People daily use technologies to check health conditions and predict potential problems which might arise in the future. For instance, according to chapter 9, written by Spath and Kelly (2017), data collection and analysis are crucial in understanding future changes in the human body. Moms can easily understand when their child has a high temperature, and an older man may spend less time detecting a high level of insulin in the body. In chapter 10, the authors described the effect of data analysis on the general performance of the healthcare industry. This chapter is more oriented toward understanding modern trends, planning future development, and improving management. Consequently, the essay will cover key elements of data analysis, their impact on the patient’s care, and how they affect me as a medical worker.

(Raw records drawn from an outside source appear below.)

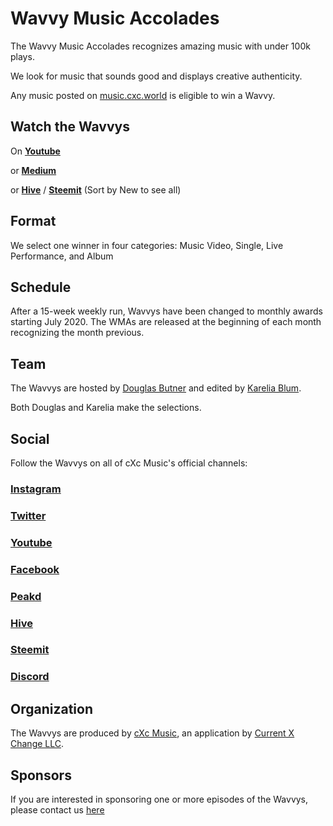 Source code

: # Wavvy Music Accolades
The Wavvy Music Accolades recognizes amazing music with under 100k plays. 

We look for music that sounds good and displays creative authenticity.

Any music posted on [music.cxc.world](https://music.cxc.world) is eligible to win a Wavvy. 

## Watch the Wavvys

On **[Youtube](https://www.youtube.com/watch?v=FCF4niA8KUU&list=PLrr_9HPPROScrc1wx-gqLvWOwYfF_karW)**

or **[Medium](https://medium.com/wavvys)**

or **[Hive](https://hive.blog/created/wavvys)** / **[Steemit](https://steemit.com/created/wavvys)** (Sort by New to see all)


## Format
We select one winner in four categories: Music Video, Single, Live Performance, and Album

## Schedule
After a 15-week weekly run, Wavvys have been changed to monthly awards starting July 2020. The WMAs are released at the beginning of each month recognizing the month previous. 

## Team
The Wavvys are hosted by [Douglas Butner](https://douglas.life) and edited by [Karelia Blum](https://instagram.com/the_blum_universe). 

Both Douglas and Karelia make the selections. 


## Social
Follow the Wavvys on all of cXc Music's official channels:

### [Instagram](https://www.instagram.com/cxc.world/)
### [Twitter](https://twitter.com/currentxchange)
### [Youtube](https://www.youtube.com/channel/UCBjTUosp2R_FN6AFdHV-v-Q)
### [Facebook](https://www.facebook.com/currentxchange/)
### [Peakd](https://peakd.com/@currentxchange)
### [Hive](https://hive.blog/@currentxchange)
### [Steemit](https://steemit.com/@currentxchange)
### [Discord](https://discordapp.com/invite/6HXxA8g)


## Organization
The Wavvys are produced by [cXc Music](https://music.cxc.world), an application by [Current X Change LLC](https://currentxchange.com).

## Sponsors
If you are interested in sponsoring one or more episodes of the Wavvys, please contact us [here](mailto:music.cxc.world@gmail.com) 
<!--stackedit_data:
eyJoaXN0b3J5IjpbMTE4NjgxMzE4NywtMTQ1NTY2MDQwNywtMj
AzNzczMDk5MiwxMzYwMzk2NjMyLDY1MjQ3NDAwOCwtNTE3MTQ4
MDYzLDI3NTg3MjM4M119
-->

One of the key elements of data analytics is a quality measure which is also known as a metric. Some findings might have gaps and misunderstandings, and metric helps medical workers improve the test outcomes. Choosing the right data collection method is also a crucial step that requires a systematic preparation process and helps predict future changes in a short period (Ziemssen et al., 2016). In chapter 10, Spath and Kelly (2017) explain the use of predictive and prescriptive analytics, which helps health care workers evaluate performance. While the predictive technique helps identify potential changes, the prescriptive optimizes such aspects of the industry, such as the financial department and HR management.
In both chapters, the influence on patients is defined deeply. For example, customers of medical buildings receive many benefits when the industry does not stop developing and improving services. Moreover, there is a strategy called “clinical value compass” that states that patients’ well-being is one of the main priorities of medical workers (Spath and Kelly, 2017). Consequently, with the development of data collection methods, patients feel a significant positive influence on how they are treated. Therefore, every person who needs medical assistance receives a specific treatment according to any kind of data type (Topol, 2019). The main performance indicators are interval data, categorical data, and qualitative data (Spath and Kelly, 2017). Both chapters are oriented toward patients and their positive feedback, as they are the main supporters of the industry. As a medical worker, I find methods of data collection and improving general performance as crucial parts of my education, as the medical sphere should always develop and discover new ways of treatment. Different types of information collection may help me find the right approaches for every patient and create specific treatment plans to ensure that I receive a favorable outcome.
To conclude everything that has been stated so far, the well-being of patients is the major priority for every medical worker. By finding the right approaches, every person may receive better treatment. However, to make sure that every aspect of the illness is deeply analyzed, healthcare employees should understand basic types of data collection and methods that increase the industry’s performance. Therefore, knowledge may push the development of innovation and increase the level of understanding of patients’ needs.
References
Spath, P., & Kelly, D. (2017). Applying quality management in healthcare: A systems approach. Hardbound.
Topol, E. J. (2019). High-performance medicine: the convergence of human and artificial intelligence. Nature Medicine, 24, 44-56. Web.
Ziemssen, T., Kern, R., & Thomas, K. (2016). Multiple sclerosis: clinical profiling and data collection as a prerequisite for personalized medicine approach. BMC Neurology, 16(124). Web.